CHRIS KANICH: And it’s one of those things. Like, until you actually think, oh, actually, let’s go seek this out, see how hard it is to find, you might think, oh, this is some shady cybercriminal underground thing. But, nope. You can just Google for it. You can find a dozen of these services very competitively priced with, you know, all that stuff.

GOLDSTEIN: Chris wanted to know, like, what’s even going on here? Like, is it for real? Do these services work? So he and his colleagues decided to act like spammers. I mean, they didn’t do the spam part, but they did, more or less, everything else. They built a bot. And this bot went around the Web, bumping into CAPTCHAs. And automatically, every time the bot hit a CAPTCHA test, it would send it off to one of these services that offers to solve CAPTCHAs for money.

KING: And what do those services do exactly? They pay human beings to sit in front of computers all day long and solve one CAPTCHA after another. So some person sitting in front of a computer gets a CAPTCHA from Chris’ bot, solves the test in a couple seconds, sends it back to Chris’ bot, which enters the solution into a webpage. And boom.

GOLDSTEIN: Yes, that is the plain, vanilla version, just to see, like, does this work? How long does it take? But Chris and his colleagues also had some other questions they wanted to answer, so they did something else. They made up their own CAPTCHA tests to send out to the solvers. Some of those tests just said, what time is it? And the answer to those tests told them what time zone the people solving the test lived in.

They also wanted to know what languages the solvers spoke, so they made CAPTCHAs with weird instructions in lots of different languages.

KANICH: Chinese, Spanish, Italian, Tagalog, Portuguese, Russian, Tamil, Dutch, Hindi, German, Malay, Vietnamese, Korean, Greek, Arabic, Bengali, Canada, Klingon and Farsi.

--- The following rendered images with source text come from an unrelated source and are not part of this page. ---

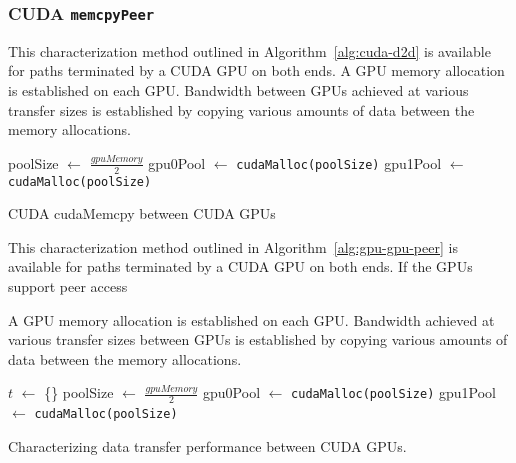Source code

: \subsubsection{CUDA \texttt{memcpyPeer}}

This characterization method outlined in Algorithm~\ref{alg:cuda-d2d} is available for paths terminated by a CUDA GPU on both ends.
A GPU memory allocation is established on each GPU.
Bandwidth between GPUs achieved at various transfer sizes is established by copying various amounts of data between the memory allocations.

\begin{algorithm}[ht]
    \SetAlgoLined
    poolSize $\gets$ $\frac{gpuMemory}{2}$\;
    gpu0Pool $\gets$ \texttt{cudaMalloc(poolSize)}\;
    gpu1Pool $\gets$ \texttt{cudaMalloc(poolSize)}\;
    \caption{CUDA cudaMemcpy between CUDA GPUs}
    \label{alg:cuda-p2p}
\end{algorithm}


This characterization method outlined in Algorithm~\ref{alg:gpu-gpu-peer} is available for paths terminated by a CUDA GPU on both ends.
If the GPUs support peer access

A GPU memory allocation is established on each GPU.
Bandwidth achieved at various transfer sizes between GPUs is established by copying various amounts of data between the memory allocations.


\begin{algorithm}[ht]
    \SetAlgoLined
    $t$ $\gets$ \{\}\;
    poolSize $\gets$ $\frac{gpuMemory}{2}$\;
    gpu0Pool $\gets$ \texttt{cudaMalloc(poolSize)}\;
    gpu1Pool $\gets$ \texttt{cudaMalloc(poolSize)}\;
    \caption{Characterizing data transfer performance between CUDA GPUs.}
    \label{alg:gpu-gpu-peer}
\end{algorithm}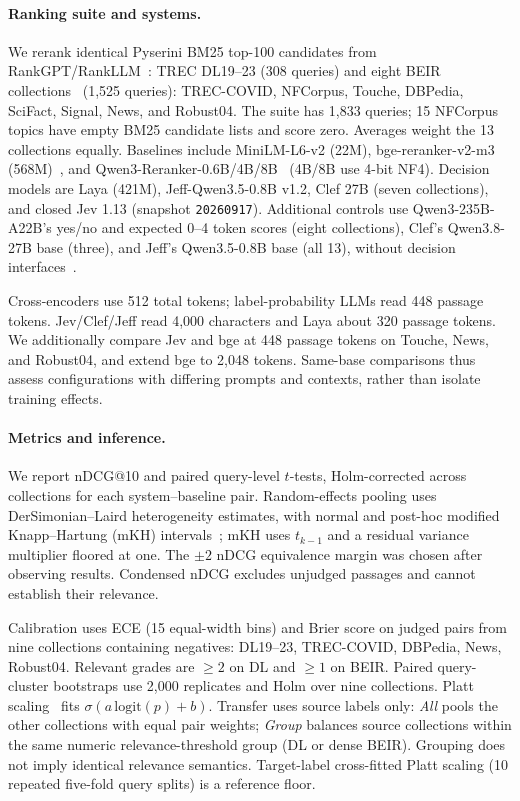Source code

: \documentclass[sigconf,nonacm]{acmart}
\begin{document}
\paragraph{Ranking suite and systems.}
We rerank identical Pyserini BM25 top-100 candidates from RankGPT/RankLLM~\cite{sun2023rankgpt,rankllm}: TREC DL19--23 (308 queries) and eight BEIR collections~\cite{thakur2021beir} (1,525 queries): TREC-COVID, NFCorpus, Touche, DBPedia, SciFact, Signal, News, and Robust04. The suite has 1,833 queries; 15 NFCorpus topics have empty BM25 candidate lists and score zero. Averages weight the 13 collections equally. Baselines include MiniLM-L6-v2 (22M), bge-reranker-v2-m3 (568M)~\cite{bgererankerv2m3}, and Qwen3-Reranker-0.6B/4B/8B~\cite{qwen3embedding} (4B/8B use 4-bit NF4). Decision models are Laya (421M), Jeff-Qwen3.5-0.8B v1.2, Clef 27B (seven collections), and closed Jev 1.13 (snapshot \texttt{20260917}). Additional controls use Qwen3-235B-A22B's yes/no and expected 0--4 token scores (eight collections), Clef's Qwen3.8-27B base (three), and Jeff's Qwen3.5-0.8B base (all 13), without decision interfaces~\cite{zhuang2023beyond}.

Cross-encoders use 512 total tokens; label-probability LLMs read 448 passage tokens. Jev/Clef/Jeff read 4,000 characters and Laya about 320 passage tokens. We additionally compare Jev and bge at 448 passage tokens on Touche, News, and Robust04, and extend bge to 2,048 tokens. Same-base comparisons thus assess configurations with differing prompts and contexts, rather than isolate training effects.

\paragraph{Metrics and inference.}
We report nDCG@10 and paired query-level $t$-tests, Holm-corrected across collections for each system--baseline pair. Random-effects pooling uses DerSimonian--Laird heterogeneity estimates, with normal and post-hoc modified Knapp--Hartung (mKH) intervals~\cite{rover2015mkh}; mKH uses $t_{k-1}$ and a residual variance multiplier floored at one. The $\pm2$ nDCG equivalence margin was chosen after observing results. Condensed nDCG excludes unjudged passages and cannot establish their relevance.

Calibration uses ECE (15 equal-width bins) and Brier score on judged pairs from nine collections containing negatives: DL19--23, TREC-COVID, DBPedia, News, Robust04. Relevant grades are $\ge2$ on DL and $\ge1$ on BEIR. Paired query-cluster bootstraps use 2,000 replicates and Holm over nine collections. Platt scaling~\cite{platt1999} fits $\sigma(a\,\mathrm{logit}(p)+b)$. Transfer uses source labels only: \emph{All} pools the other collections with equal pair weights; \emph{Group} balances source collections within the same numeric relevance-threshold group (DL or dense BEIR). Grouping does not imply identical relevance semantics. Target-label cross-fitted Platt scaling (10 repeated five-fold query splits) is a reference floor.
\end{document}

GOLDSTEIN: I’m sorry. What was the one before Farsi?

KANICH: Klingon.

GOLDSTEIN: Klingon, the made-up language from “Star Trek.” I mean, of course. No, but they did it because they wanted to just, like, sort of push these services. Like, how far will these CAPTCHA-solvers go?

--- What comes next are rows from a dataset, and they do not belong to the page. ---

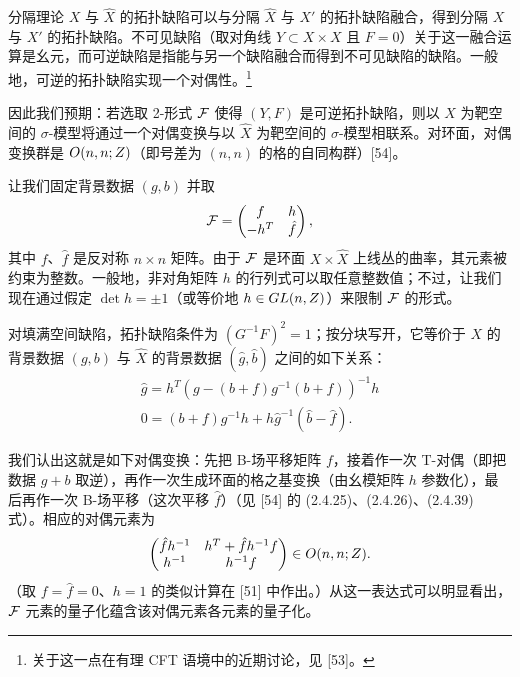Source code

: 分隔理论 $X$ 与 $\hat X$ 的拓扑缺陷可以与分隔 $\hat X$ 与 $X'$ 的拓扑缺陷融合，得到分隔 $X$ 与 $X'$ 的拓扑缺陷。不可见缺陷（取对角线 $Y\subset X\times X$ 且 $F=0$）关于这一融合运算是幺元，而可逆缺陷是指能与另一个缺陷融合而得到不可见缺陷的缺陷。一般地，可逆的拓扑缺陷实现一个对偶性。\footnote{关于这一点在有理 CFT 语境中的近期讨论，见 [53]。}

因此我们预期：若选取 2-形式 $\mathcal{F}$ 使得 $(Y,F)$ 是可逆拓扑缺陷，则以 $X$ 为靶空间的 $\sigma$-模型将通过一个对偶变换与以 $\hat X$ 为靶空间的 $\sigma$-模型相联系。对环面，对偶变换群是 $O(n,n;Z)$（即号差为 $(n,n)$ 的格的自同构群）[54]。

让我们固定背景数据 $(g,b)$ 并取
\[
\mathcal{F}=\begin{pmatrix}f&h\\ -h^T&\hat f\end{pmatrix},
\]
其中 $f$、$\hat f$ 是反对称 $n\times n$ 矩阵。由于 $\mathcal{F}$ 是环面 $X\times\hat X$ 上线丛的曲率，其元素被约束为整数。一般地，非对角矩阵 $h$ 的行列式可以取任意整数值；不过，让我们现在通过假定 $\det h=\pm1$（或等价地 $h\in GL(n,Z)$）来限制 $\mathcal{F}$ 的形式。

对填满空间缺陷，拓扑缺陷条件为 $(G^{-1}F)^2=1$；按分块写开，它等价于 $X$ 的背景数据 $(g,b)$ 与 $\hat X$ 的背景数据 $(\hat g,\hat b)$ 之间的如下关系：
\begin{gather*}
\hat g=h^T\left(g-(b+f)g^{-1}(b+f)\right)^{-1}h \\
0=(b+f)g^{-1}h+h\hat g^{-1}(\hat b-\hat f). 
\end{gather*}

我们认出这就是如下对偶变换：先把 B-场平移矩阵 $f$，接着作一次 T-对偶（即把数据 $g+b$ 取逆），再作一次生成环面的格之基变换（由幺模矩阵 $h$ 参数化），最后再作一次 B-场平移（这次平移 $\hat f$）（见 [54] 的 (2.4.25)、(2.4.26)、(2.4.39) 式）。相应的对偶元素为
\[
\begin{pmatrix}\hat f h^{-1}&h^T+\hat f h^{-1}f\\ h^{-1}&h^{-1}f\end{pmatrix}\in O(n,n;Z).
\]
（取 $f=\hat f=0$、$h=1$ 的类似计算在 [51] 中作出。）从这一表达式可以明显看出，$\mathcal{F}$ 元素的量子化蕴含该对偶元素各元素的量子化。
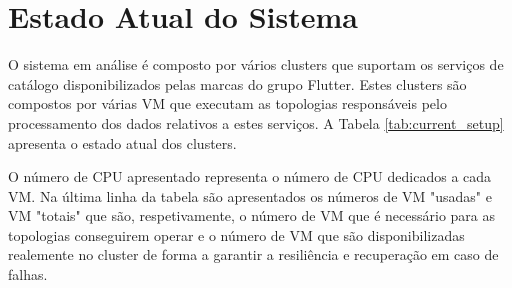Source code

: \section{Estado Atual do Sistema}

O sistema em análise é composto por vários \glspl{cluster} que suportam os serviços de catálogo
disponibilizados pelas marcas do grupo Flutter. Estes \glspl{cluster} são compostos por várias
\ac{VM} que executam as topologias responsáveis pelo processamento dos dados relativos a estes
serviços. A Tabela \ref{tab:current_setup} apresenta o estado atual dos \glspl{cluster}.

O número de \ac{CPU} apresentado representa o número de \ac{CPU} dedicados a cada \ac{VM}. Na
última linha da tabela são apresentados os números de \ac{VM} "usadas" e \ac{VM} "totais" que são,
respetivamente, o número de \ac{VM} que é necessário para as topologias conseguirem operar e 
o número de \ac{VM} que são disponibilizadas realemente no \gls{cluster} de forma a garantir a 
resiliência e recuperação em caso de falhas.

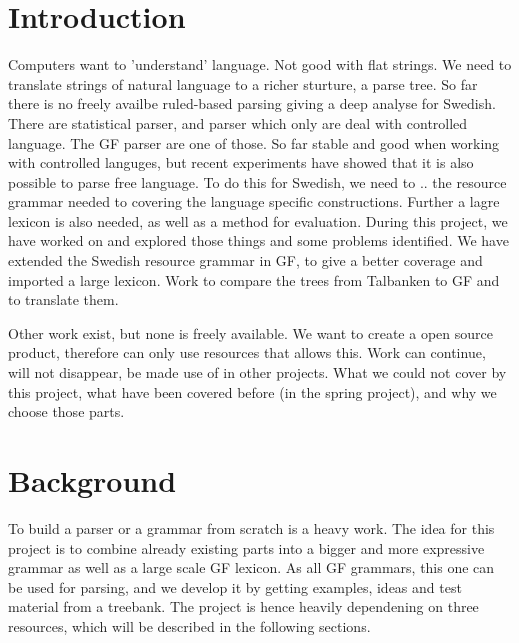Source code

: \documentclass{report}
\begin{document}
\section{Introduction} 
Computers want to 'understand' language. Not good with flat strings.
We need to translate strings of natural language to a richer sturture,
a parse tree. So far there is no
freely availbe ruled-based parsing giving a deep analyse for Swedish.
There are statistical parser, and parser which only are deal with controlled language.
The GF parser are one of those. 
So far stable and good when working with controlled languges, but recent experiments
have showed that it is also possible to parse free language.
To do this for Swedish, we need to  .. the resource grammar needed to covering
the language specific constructions. Further a lagre lexicon is also needed, as well
as a method for evaluation.
During this project, we have worked on and explored those things and some problems identified.
We have extended the Swedish resource grammar in GF, to give a better coverage and imported
a large lexicon. Work to compare the trees from Talbanken to GF and to translate them.



Other work exist, but none is freely available. We want to create a open source
product, therefore can only use resources that allows this. Work can continue,
will not disappear, be made use of in other projects.
What we could not cover by this project, what have been covered before (in
the spring project), and why we choose those parts.

\section{Background}  
To build a parser or a grammar from scratch is a heavy work. The idea for this
project is to combine already existing parts into a bigger and more expressive grammar
as well as a large scale GF lexicon.
As all GF grammars, this one can be used for parsing, and we develop it by getting
examples, ideas and test material from a treebank.
The project is hence heavily dependening on three resources, which will be described
in the following sections.
\end{document}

KANICH: There’s no way they’re going to be able to answer this. But the answers we saw – it showed us – I think we got something like a 1% accuracy rate, but it was on something that was so incredibly long of a question that it couldn’t have been right by chance. So presumably, one of these CAPTCHA-solvers recognized that this was Klingon, either knew Klingon, just because that’s what some people know, or looked it up online and was actually able to successfully solve this CAPTCHA that was written in Klingon.

GOLDSTEIN: You found the greatest CAPTCHA-solver on Earth.

KANICH: Yes.

KING: Based on this part of the study – not the Klingon part, but the languages and the time zones – they figure out that a lot of people seem to be doing this work in Russia, China and India. And they realize this is a huge industry. People have started calling it CAPTCHA farming. And it is basically human beings opening the CAPTCHA gates for an army of bots. And CAPTCHA farms work.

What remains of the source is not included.